Stored dataset items

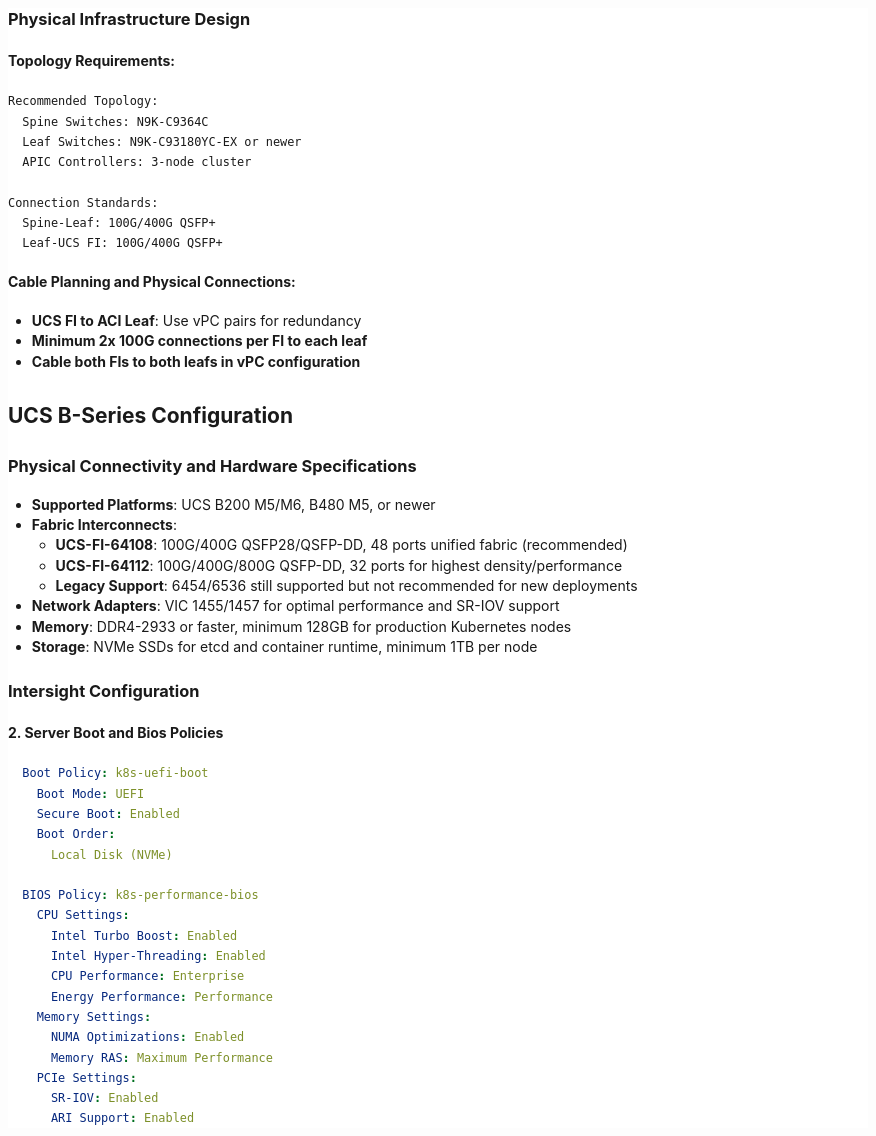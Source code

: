 ### Physical Infrastructure Design
#### Topology Requirements:
```
Recommended Topology:
  Spine Switches: N9K-C9364C 
  Leaf Switches: N9K-C93180YC-EX or newer
  APIC Controllers: 3-node cluster 
  
Connection Standards:
  Spine-Leaf: 100G/400G QSFP+
  Leaf-UCS FI: 100G/400G QSFP+
```

#### Cable Planning and Physical Connections:
- **UCS FI to ACI Leaf**: Use vPC pairs for redundancy
- **Minimum 2x 100G connections per FI to each leaf**
- **Cable both FIs to both leafs in vPC configuration**

## UCS B-Series Configuration

### Physical Connectivity and Hardware Specifications
- **Supported Platforms**: UCS B200 M5/M6, B480 M5, or newer
- **Fabric Interconnects**: 
  - **UCS-FI-64108**: 100G/400G QSFP28/QSFP-DD, 48 ports unified fabric (recommended)
  - **UCS-FI-64112**: 100G/400G/800G QSFP-DD, 32 ports for highest density/performance
  - **Legacy Support**: 6454/6536 still supported but not recommended for new deployments
- **Network Adapters**: VIC 1455/1457 for optimal performance and SR-IOV support
- **Memory**: DDR4-2933 or faster, minimum 128GB for production Kubernetes nodes
- **Storage**: NVMe SSDs for etcd and container runtime, minimum 1TB per node


### Intersight Configuration

#### 2. **Server Boot and Bios Policies**
```yaml
  Boot Policy: k8s-uefi-boot
    Boot Mode: UEFI
    Secure Boot: Enabled
    Boot Order:
      Local Disk (NVMe)
  
  BIOS Policy: k8s-performance-bios
    CPU Settings:
      Intel Turbo Boost: Enabled
      Intel Hyper-Threading: Enabled
      CPU Performance: Enterprise
      Energy Performance: Performance
    Memory Settings:
      NUMA Optimizations: Enabled
      Memory RAS: Maximum Performance
    PCIe Settings:
      SR-IOV: Enabled
      ARI Support: Enabled
```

#### PROBLEM
Each entry above should be reproduced exactly, with the pictures removed.

#### EXPECTED OUTPUT
Source code

: ### Physical Infrastructure Design
#### Topology Requirements:
```
Recommended Topology:
  Spine Switches: N9K-C9364C 
  Leaf Switches: N9K-C93180YC-EX or newer
  APIC Controllers: 3-node cluster 
  
Connection Standards:
  Spine-Leaf: 100G/400G QSFP+
  Leaf-UCS FI: 100G/400G QSFP+
```

#### Cable Planning and Physical Connections:
- **UCS FI to ACI Leaf**: Use vPC pairs for redundancy
- **Minimum 2x 100G connections per FI to each leaf**
- **Cable both FIs to both leafs in vPC configuration**

## UCS B-Series Configuration

### Physical Connectivity and Hardware Specifications
- **Supported Platforms**: UCS B200 M5/M6, B480 M5, or newer
- **Fabric Interconnects**: 
  - **UCS-FI-64108**: 100G/400G QSFP28/QSFP-DD, 48 ports unified fabric (recommended)
  - **UCS-FI-64112**: 100G/400G/800G QSFP-DD, 32 ports for highest density/performance
  - **Legacy Support**: 6454/6536 still supported but not recommended for new deployments
- **Network Adapters**: VIC 1455/1457 for optimal performance and SR-IOV support
- **Memory**: DDR4-2933 or faster, minimum 128GB for production Kubernetes nodes
- **Storage**: NVMe SSDs for etcd and container runtime, minimum 1TB per node


### Intersight Configuration

#### 2. **Server Boot and Bios Policies**
```yaml
  Boot Policy: k8s-uefi-boot
    Boot Mode: UEFI
    Secure Boot: Enabled
    Boot Order:
      Local Disk (NVMe)
  
  BIOS Policy: k8s-performance-bios
    CPU Settings:
      Intel Turbo Boost: Enabled
      Intel Hyper-Threading: Enabled
      CPU Performance: Enterprise
      Energy Performance: Performance
    Memory Settings:
      NUMA Optimizations: Enabled
      Memory RAS: Maximum Performance
    PCIe Settings:
      SR-IOV: Enabled
      ARI Support: Enabled
```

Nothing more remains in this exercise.